Plain-text document sources »
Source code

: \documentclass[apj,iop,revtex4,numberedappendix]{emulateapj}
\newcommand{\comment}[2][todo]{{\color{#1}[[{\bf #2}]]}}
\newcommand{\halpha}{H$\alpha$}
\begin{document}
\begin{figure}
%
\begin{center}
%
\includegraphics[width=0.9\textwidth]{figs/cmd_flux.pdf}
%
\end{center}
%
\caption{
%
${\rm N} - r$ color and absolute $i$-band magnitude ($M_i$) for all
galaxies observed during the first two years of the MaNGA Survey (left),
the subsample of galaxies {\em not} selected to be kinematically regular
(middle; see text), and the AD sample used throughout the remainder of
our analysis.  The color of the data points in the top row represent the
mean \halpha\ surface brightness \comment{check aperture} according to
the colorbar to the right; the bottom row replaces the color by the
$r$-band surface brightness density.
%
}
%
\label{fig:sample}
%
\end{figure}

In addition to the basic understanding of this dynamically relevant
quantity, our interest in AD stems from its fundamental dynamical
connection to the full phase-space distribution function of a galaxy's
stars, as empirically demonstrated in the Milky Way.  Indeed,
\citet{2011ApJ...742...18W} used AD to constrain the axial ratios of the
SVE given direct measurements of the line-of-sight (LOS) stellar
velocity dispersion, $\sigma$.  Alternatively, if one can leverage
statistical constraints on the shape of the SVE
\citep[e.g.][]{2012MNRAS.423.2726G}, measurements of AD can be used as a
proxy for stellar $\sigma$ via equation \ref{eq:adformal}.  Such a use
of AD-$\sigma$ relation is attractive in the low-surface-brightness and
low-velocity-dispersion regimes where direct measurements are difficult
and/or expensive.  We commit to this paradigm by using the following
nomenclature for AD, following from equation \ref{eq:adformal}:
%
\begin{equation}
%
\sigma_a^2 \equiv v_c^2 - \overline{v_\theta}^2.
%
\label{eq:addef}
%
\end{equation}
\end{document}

Assignment » Starting with the line with "velocity dispersion, $\sigma$." above and going on through the line with "of AD-$\sigma$ relation", transcribe every line exactly, both ends included, and add nothing.

Exercise output »
velocity dispersion, $\sigma$.  Alternatively, if one can leverage
statistical constraints on the shape of the SVE
\citep[e.g.][]{2012MNRAS.423.2726G}, measurements of AD can be used as a
proxy for stellar $\sigma$ via equation \ref{eq:adformal}.  Such a use
of AD-$\sigma$ relation is attractive in the low-surface-brightness and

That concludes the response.